Oops! They’ve done it again! Environment Hamilton has just published a list of ten objectives the city should embrace in its quest for environmental sustainability. The list is comprehensive with a few good intentions, but totally impractical with some items, and outrageously expensive with others. Let me give just a couple of examples:

Their first objective is as follows: “Permanently protect Hamilton’s foodlands by freezing the urban boundary and locating 100 per cent of growth within this boundary.”

Elsewhere in my list of essays, I write why it is impossible to locate 100% of Hamilton’s growth over the next 25 to 30 years in the existing urban boundary. You may wish to look it up. Council knows this. EH knows this. Staff knows this. The Province knows this. Why EH is still beating this drum makes absolutely no sense. They should be applauding Council’s approach of downtown intensification to a higher standard than the province suggested. They should applaud the corridors approach to intensification for the rest of the existing boundary. And they should have been all over Council for abandoning the Elfrida node for any future expansions because by abandoning the node, Council has opened the door to sprawl, which is anathema to EH for all the right reasons.

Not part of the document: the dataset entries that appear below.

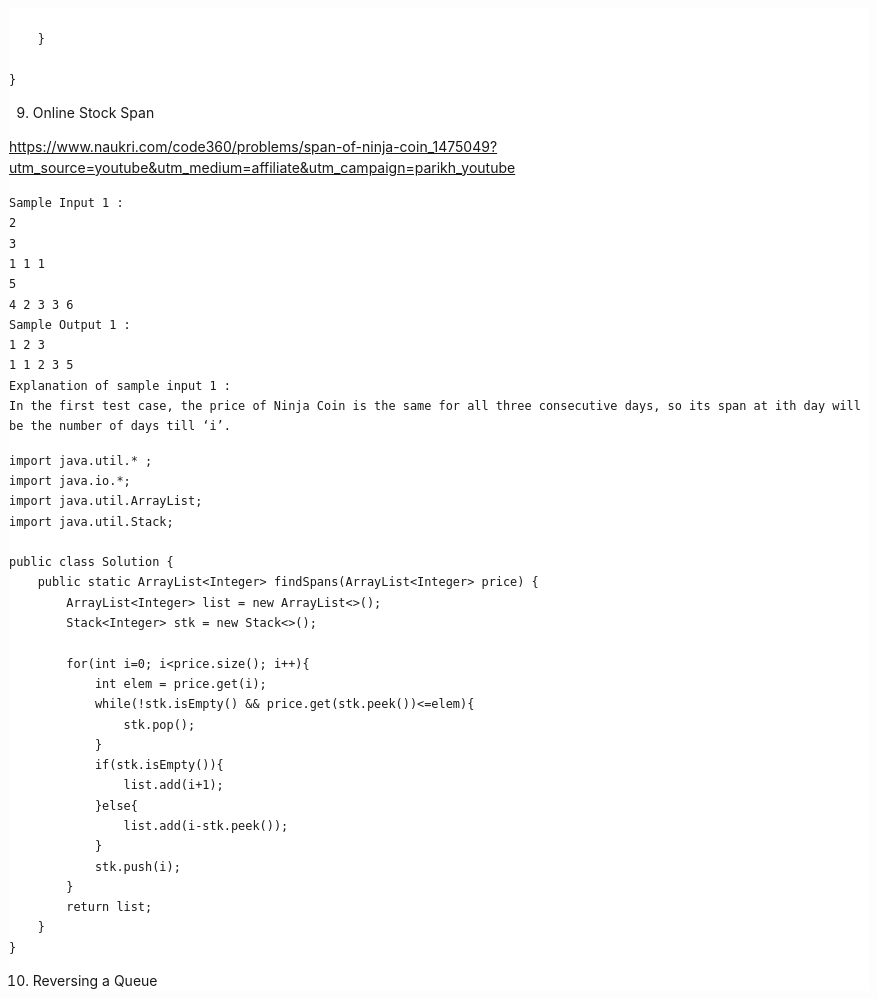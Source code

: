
 ```
		
	}

}
```

9. Online Stock Span

https://www.naukri.com/code360/problems/span-of-ninja-coin_1475049?utm_source=youtube&utm_medium=affiliate&utm_campaign=parikh_youtube
```
Sample Input 1 :
2
3
1 1 1
5
4 2 3 3 6
Sample Output 1 :
1 2 3
1 1 2 3 5
Explanation of sample input 1 :
In the first test case, the price of Ninja Coin is the same for all three consecutive days, so its span at ith day will be the number of days till ‘i’.
```
```
import java.util.* ;
import java.io.*; 
import java.util.ArrayList;
import java.util.Stack;

public class Solution {
    public static ArrayList<Integer> findSpans(ArrayList<Integer> price) {
        ArrayList<Integer> list = new ArrayList<>();
        Stack<Integer> stk = new Stack<>();

        for(int i=0; i<price.size(); i++){
            int elem = price.get(i);
            while(!stk.isEmpty() && price.get(stk.peek())<=elem){
                stk.pop();
            }
            if(stk.isEmpty()){
                list.add(i+1);
            }else{
                list.add(i-stk.peek());
            }
            stk.push(i);
        }
        return list;
    }
}
```

10. Reversing a Queue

It is also interesting to note how clever, EH has disguised this faulty approach by embedding it into a benign ‘protect foodland’s’ cover?

The list of ten includes expensive suggestions such as the one to commit to paying for light rail transit without knowing its costs, giving away free bus tickets, setting up un-enforceable buy local targets, crippling traffic with unreasonable and impractical 30km/hr zones, committing to no new roads, despite the need for some should Council need to build a stadium in the West Harbour, etc. But the most egregiously disingenuous recommendation is this one:

“Lobby the provincial government for legislative authority to allow the city to toll roads, tax parking, impose vehicle taxes and require green building standards.”

The agenda is anti-car, anti-business, and anti-resident. The road the group wants tolled is the Red Hill Expressway, a road already paid for by the taxpayer and being overwhelmingly used by local residents. Council has already decided to not support this alternative in spite of the protestations of some of EH’s members fronting other organizations. Furthermore, vehicle taxes are already paid for by car owners and ‘green building standards’ are worthwhile but not much building is going on in the city right now, so it is a bit of a moot point. Notice the emphasis on taxing people at a time when the economy is already pulling people’s standard of living in a downward trajectory, and a time when Hamiltonians are being laid off in droves. Does it make sense to add to people’s woes? I don’t think so.

Environment Hamilton is a worthwhile organization. The city needs people who are passionate about the environment. The group could use some cross-pollination of ideas for sure; but most of all it could use a good dose of reality therapy if it is to be taken as seriously as it deserves.